If I was going to pick out a novel of Amis for the uninitiated, I'd have to make it 3 of them to show his versatility: "Lucky Jim", "The Alteration", and "Ending Up". But you wouldn't go wrong with "Take A Girl Like You", "Girl, 20", "The Anti-Death League", his collected short stories or any of his criticism.
Kendis
This a hefty read -- there are relatively few biographies of literary figures that are as long. But, the length is worth it. Leader writes gracefully and interestingly about a man who often is hard to like but difficult not to admire. Most of us know Amis either as the author of "Lucky Jim" (book and movie) or as the father of the Booker Prize winner Martin Amis. Kingsley's career, however, is more important than those two claims to fame. He was one of the initiators of the Angry Young Men who had a major impact on English writing from the 1950s on. And, he brought back to English, and American poetry, an emphasis on accessibility to the average reader, although his effort is not always visible today. Further, he was the model of the hard-drinking, womanizing author that populates so much of popular fiction and film. In that story, we find a lot of what makes his life so sad as well as so interesting. And, this is an interesting book that takes you inside the creative process of writing and the destructive process of hard living.
GAMER
Tremendous amount of relating incidents in the novels to real life. This is ok occasionally and if the event is significant. But it occurs incessantly through the book and quickly becomes tedious and dull. The further you read the more passages you skip. Not a satisfactory taste in the mouth when - eventually - finished it.
net rider
To begin with I didn't like this book, in fact I put it away three times. This because of its style, I thought it humourless and pedantic.

In fact however Leader's style is down to a combination of academic virtuosity and prodigious research. Reading this, you get the feeling there is no-one who ever met Amis he hasn't talked to and made notes on. Consequently, during his account of any event in his life, you get references to different articles, conversations, references and asides that any number of acquaintances have come up with. Until you get used to it this makes the book very hard to read.

This is not the kind of biography where the author tells a story. Nor is it one where the author feels obliged to burden us with his opinions. But he does want to make sure we have understood the opinions of everyone who was involved at any time.

At no point is Leader analytical. When it comes to the difficulties or tragedies in Amis's life, we are spared sermons or even anything but his casual opinions. We are just told the story in unremitting - if appropriate - detail.

In the end I got enormous enjoyment, captivated by Amis's life. I got used to the style and it all flowed along. It was also easy to skip the odd page when the events discussed were not of interest without losing the rhythm.

I had read about eight of Amis's novels recently and wanted to know more about him and about his other works. This book works well for that as each book is discussed for itself and also situated in Amis's life.

The discussion of Amis's family life is rewarding and moving. You get the goods without being given the benefit of any moralising.

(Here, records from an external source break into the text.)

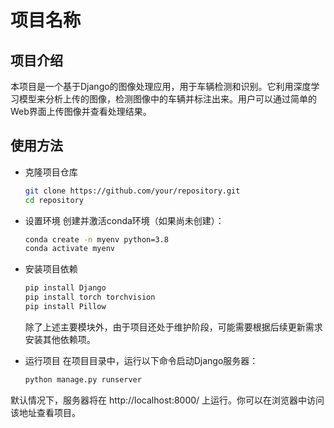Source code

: # 项目名称

## 项目介绍

本项目是一个基于Django的图像处理应用，用于车辆检测和识别。它利用深度学习模型来分析上传的图像，检测图像中的车辆并标注出来。用户可以通过简单的Web界面上传图像并查看处理结果。

## 使用方法
- 克隆项目仓库
  ```bash
  git clone https://github.com/your/repository.git
  cd repository
  ```
- 设置环境
  创建并激活conda环境（如果尚未创建）：
  ```bash
  conda create -n myenv python=3.8
  conda activate myenv
  ```
- 安装项目依赖
  ```bash
  pip install Django
  pip install torch torchvision
  pip install Pillow
  ```
  除了上述主要模块外，由于项目还处于维护阶段，可能需要根据后续更新需求安装其他依赖项。
- 运行项目
  在项目目录中，运行以下命令启动Django服务器：

  ```bash
  python manage.py runserver
  ```
默认情况下，服务器将在 http://localhost:8000/ 上运行。你可以在浏览器中访问该地址查看项目。

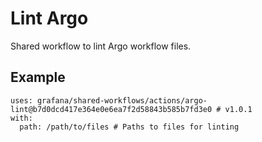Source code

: # Lint Argo

Shared workflow to lint Argo workflow files.

## Example

<!-- x-release-please-start-sha -->

```
uses: grafana/shared-workflows/actions/argo-lint@b7d0dcd417e364e0e6ea7f2d58843b585b7fd3e0 # v1.0.1
with:
  path: /path/to/files # Paths to files for linting

```

<!-- x-release-please-end-sha -->
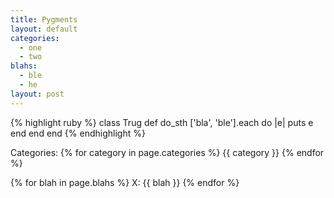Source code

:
 ```yaml
---
title: Pygments
layout: default
categories:
  - one
  - two
blahs:
  - ble
  - he
layout: post
---
```


{% highlight ruby %}
class Trug
	def do_sth
		['bla', 'ble'].each do |e|
			puts e
		end
	end
end
{% endhighlight %}

Categories:
{% for category in page.categories %}
{{ category }}
{% endfor %}

{% for blah in page.blahs %}
X: {{ blah }}
{% endfor %}

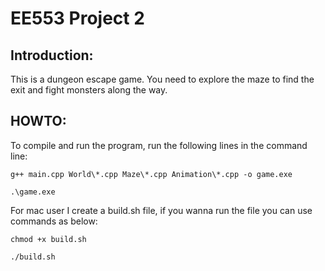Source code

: # EE553 Project 2

## Introduction:
  This is a dungeon escape game. You need to explore the maze to find the exit and fight monsters along the way.
## HOWTO:
  To compile and run the program, run the following lines in the command line:
```
g++ main.cpp World\*.cpp Maze\*.cpp Animation\*.cpp -o game.exe
```
```
.\game.exe
```
For mac user I create a build.sh file, if you wanna run the file you can use commands as below:
```
chmod +x build.sh
```
```
./build.sh
```


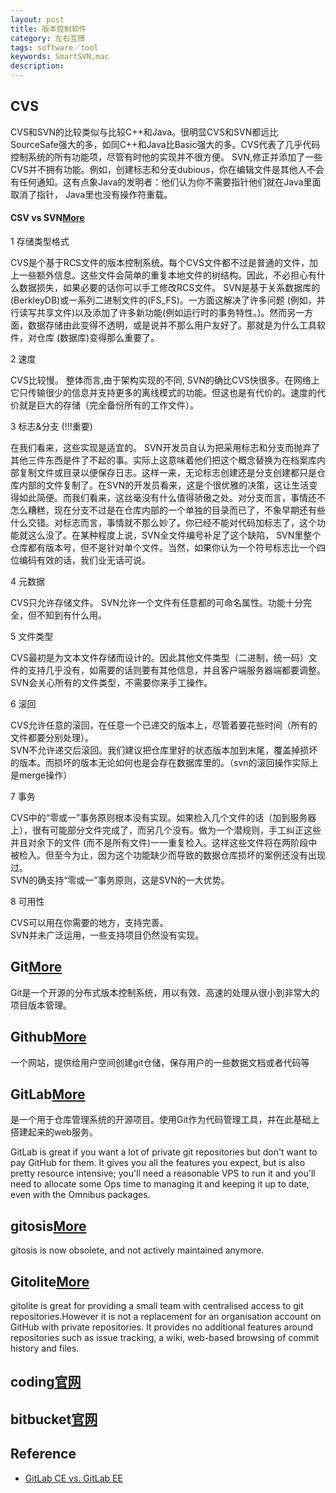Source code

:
 ```yaml
---
layout: post
title: 版本控制软件
category: 左右互搏
tags: software／tool
keywords: SmartSVN,mac
description: 
---
```


## CVS
CVS和SVN的比较类似与比较C++和Java。很明显CVS和SVN都远比 SourceSafe强大的多，如同C++和Java比Basic强大的多。CVS代表了几乎代码控制系统的所有功能项，尽管有时他的实现并不很方便。 SVN,修正并添加了一些CVS并不拥有功能。例如，创建标志和分支dubious，你在编辑文件是其他人不会有任何通知。这有点象Java的发明者：他们认为你不需要指针他们就在Java里面取消了指针， Java里也没有操作符重载。 
#### CSV vs SVN[More](http://blind.iteye.com/blog/516527)
1 存储类型格式 

CVS是个基于RCS文件的版本控制系统。每个CVS文件都不过是普通的文件，加上一些额外信息。这些文件会简单的重复本地文件的树结构。因此，不必担心有什么数据损失，如果必要的话你可以手工修改RCS文件。 
SVN是基于关系数据库的(BerkleyDB)或一系列二进制文件的(FS_FS)。一方面这解决了许多问题 (例如，并行读写共享文件)以及添加了许多新功能(例如运行时的事务特性。)。然而另一方面，数据存储由此变得不透明，或是说并不那么用户友好了。那就是为什么工具软件，对仓库 (数据库)变得那么重要了。 

2 速度 

CVS比较慢。 
整体而言,由于架构实现的不同, SVN的确比CVS快很多。在网络上它只传输很少的信息并支持更多的离线模式的功能。但这也是有代价的。速度的代价就是巨大的存储（完全备份所有的工作文件）。 

3 标志&分支 (!!!重要) 

在我们看来，这些实现是适宜的。 
SVN开发员自认为把采用标志和分支而抛弃了其他三件东西是件了不起的事。实际上这意味着他们把这个概念替换为在档案库内部复制文件或目录以便保存日志。这样一来，无论标志创建还是分支创建都只是仓库内部的文件复制了。在SVN的开发员看来，这是个很优雅的决策，这让生活变得如此简便。而我们看来，这丝毫没有什么值得骄傲之处。对分支而言，事情还不怎么糟糕，现在分支不过是在仓库内部的一个单独的目录而已了，不象早期还有些什么交错。对标志而言，事情就不那么妙了。你已经不能对代码加标志了，这个功能就这么没了。在某种程度上说，SVN全文件编号补足了这个缺陷，   SVN里整个仓库都有版本号，但不是针对单个文件。当然，如果你认为一个符号标志比一个四位编码有效的话，我们业无话可说。  

4 元数据 

CVS只允许存储文件。 
SVN允许一个文件有任意都的可命名属性。功能十分完全，但不知到有什么用。 

5 文件类型 

CVS最初是为文本文件存储而设计的。因此其他文件类型（二进制，统一码）文件的支持几乎没有，如需要的话则要有其他信息，并且客户端服务器端都要调整。  
SVN会关心所有的文件类型，不需要你来手工操作。 

6 滚回 

CVS允许任意的滚回，在任意一个已递交的版本上，尽管着要花些时间（所有的文件都要分别处理）。  
SVN不允许递交后滚回。我们建议把仓库里好的状态版本加到末尾，覆盖掉损坏的版本。而损坏的版本无论如何也是会存在数据库里的。（svn的滚回操作实际上是merge操作） 

7 事务 

CVS中的“零或一”事务原则根本没有实现。如果检入几个文件的话（加到服务器上），很有可能部分文件完成了，而另几个没有。做为一个潜规则，手工纠正这些并且对余下的文件 (而不是所有文件)一一重复检入。这样这些文件将在两阶段中被检入。但至今为止，因为这个功能缺少而导致的数据仓库损坏的案例还没有出现过。  
SVN的确支持“零或一”事务原则，这是SVN的一大优势。 

8 可用性 

CVS可以用在你需要的地方，支持完善。  
SVN并未广泛运用，一些支持项目仍然没有实现。 

## Git[More](http://www.phperz.com/article/14/0705/3314.html)

Git是一个开源的分布式版本控制系统，用以有效、高速的处理从很小到非常大的项目版本管理。


## Github[More](http://www.phperz.com/article/14/0705/3314.html)

一个网站，提供给用户空间创建git仓储，保存用户的一些数据文档或者代码等

## GitLab[More](https://blog.jalada.co.uk/gitlab-vs-gitolite/)

是一个用于仓库管理系统的开源项目。使用Git作为代码管理工具，并在此基础上搭建起来的web服务。

GitLab is great if you want a lot of private git repositories but don't want to pay GitHub for them. It gives you all the features you expect, but is also pretty resource intensive; you'll need a reasonable VPS to run it and you'll need to allocate some Ops time to managing it and keeping it up to date, even with the Omnibus packages.


## gitosis[More](http://stackoverflow.com/questions/10888300/gitosis-vs-gitolite)

gitosis is now obsolete, and not actively maintained anymore.

## Gitolite[More](https://blog.jalada.co.uk/gitlab-vs-gitolite/)

gitolite is great for providing a small team with centralised access to git repositories.However it is not a replacement for an organisation account on GitHub with private repositories. It provides no additional features around repositories such as issue tracking, a wiki, web-based browsing of commit history and files.

## coding[官网](https://coding.net/)

## bitbucket[官网](https://bitbucket.org/)

## Reference

* [GitLab CE vs. GitLab EE](https://about.gitlab.com/features/#compare)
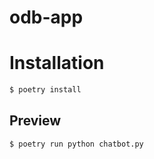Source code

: # odb-app

# Installation

```sh
$ poetry install
```

## Preview

```sh
$ poetry run python chatbot.py
```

I don't read a lot of literary biographies, but I would have thought this a model.
Malaunitly
The Life of Kingsley Amis
By Zachary Leader

This biography of Kingsley Amis runs to nearly 1,000 pages, including notes, index and bibliography. It's the third Life in a little over ten years and the most inclusive. The research is meticulous, incorporating extracts from letters to Conquest, Larkin, Wain and others of the Angry Brigade. Included are passages from Amis's Memoirs, his novels and his poetry. Zachary takes the reader through every stage of his subject's life, from London to Oxford, to Wales, to America and back, giving hundreds of potted biographies en route, and illuminating both Amis's acerbic and his vulnerable side as man and writer.

For those who relished Amis's first novel Lucky Jim, this is a must. Zachary is amusing and informative on literary cabals, academic infighting, spicy gossip and scandal. If you manage to pick this book up you won't put it down easily. It offers book groups enough material for a year, a veritable treasure house for the Amis fan.